Applicability statement, ultimate paragraph, I have a little bit of a hard time parsing:
The metric can only handle a certain range of packet loss and unicast
data-rate. Maximum packet loss is "ETX 8" (1 of 8 packets is
successfully sent to the receiver, without link layer
retransmissions), the unicast data-rate can be between 1 kBit/s and 2
GBit/s. The metric has been designed for data-rates of 1 MBit/s and
hundreds of MBit/s.

Specifically,”The metric” — that corresponds to what? "The DAT metric" (if
so, then I suggest saying that). A little bit later, you talk about “ETX 8” —
which to someone versed in over-the-air metrics isn’t gibberish, but which
to someone who’s not, most definitely is. The notation “ETX 8” is
not introduced - can you rephrase that? Perhaps by simply removing
“ETX 8” and expanding on the parenthesis?

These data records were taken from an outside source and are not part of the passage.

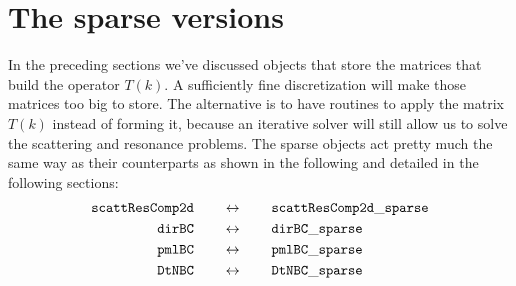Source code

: \section{The sparse versions}
\label{sec-scattering_sparse}

In the preceding sections we've discussed objects that 
store the matrices that build the operator $T(k)$. 
A sufficiently fine discretization will make those
matrices too big to store. The alternative is to 
have routines to apply the matrix $T(k)$ instead of 
forming it, because an iterative solver will still
allow us to solve the scattering and resonance problems.
The sparse objects act pretty much the same way as their
counterparts as shown in the following and detailed
in the following sections:
\begin{equation}
\begin{aligned}
 {\tt scattResComp2d} 
 &\qquad\leftrightarrow\qquad
 {\tt scattResComp2d\_sparse} \\ 
 {\tt dirBC}
 &\qquad\leftrightarrow\qquad
 {\tt dirBC\_sparse} \\ 
 {\tt pmlBC}
 &\qquad\leftrightarrow\qquad
 {\tt pmlBC\_sparse} \\ 
 {\tt DtNBC}
 &\qquad\leftrightarrow\qquad
 {\tt DtNBC\_sparse}
\end{aligned}
\end{equation}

Probably a nit, but isn’t the title for section 4 wrong (I think that it is “rationalE”)?

Section 4, first paragraph:

OLD:
The Directional Airtime Metric has been inspired by the publications
on the ETX [MOBICOM03] and ETT [MOBICOM04] metric, but has several
key differences.

NEW:
The Directional Airtime Metric has been inspired by the publications
on the ETX [MOBICOM03] and ETT [MOBICOM04] metric, but differs from
both of these in several ways.

Section 4, general:
Thank you for this section, this rationale is very helpful and educative, and
establishes the relationship to RFC7181 quite well.

Section 6, I have some general questions:
Any of these need to be exchanged between two routers, over the air?
I am asking because either it is too specific, or too vague?
“Floating point number between 1,0 and 2.0, large enough to….”

Section 6.1 “Recommended Values”
This almost reads as if it could be part of the “The Experiment” section, thus:

“In the community networks, where this has been deployed, which
includes […], [….], and [….], the values below were those which
experiments showed to work satisfactory. Understanding that these
networks represent one type of OLSRv2 deployments, and may not
be representative for all possible OLSRv2 deployments, nor even for
all possible community network deployments, this leads to two questions,
where further experimentation is required:

o Is this set of parameters generally applicable to Community
Mesh Networks, or are there adaptations required?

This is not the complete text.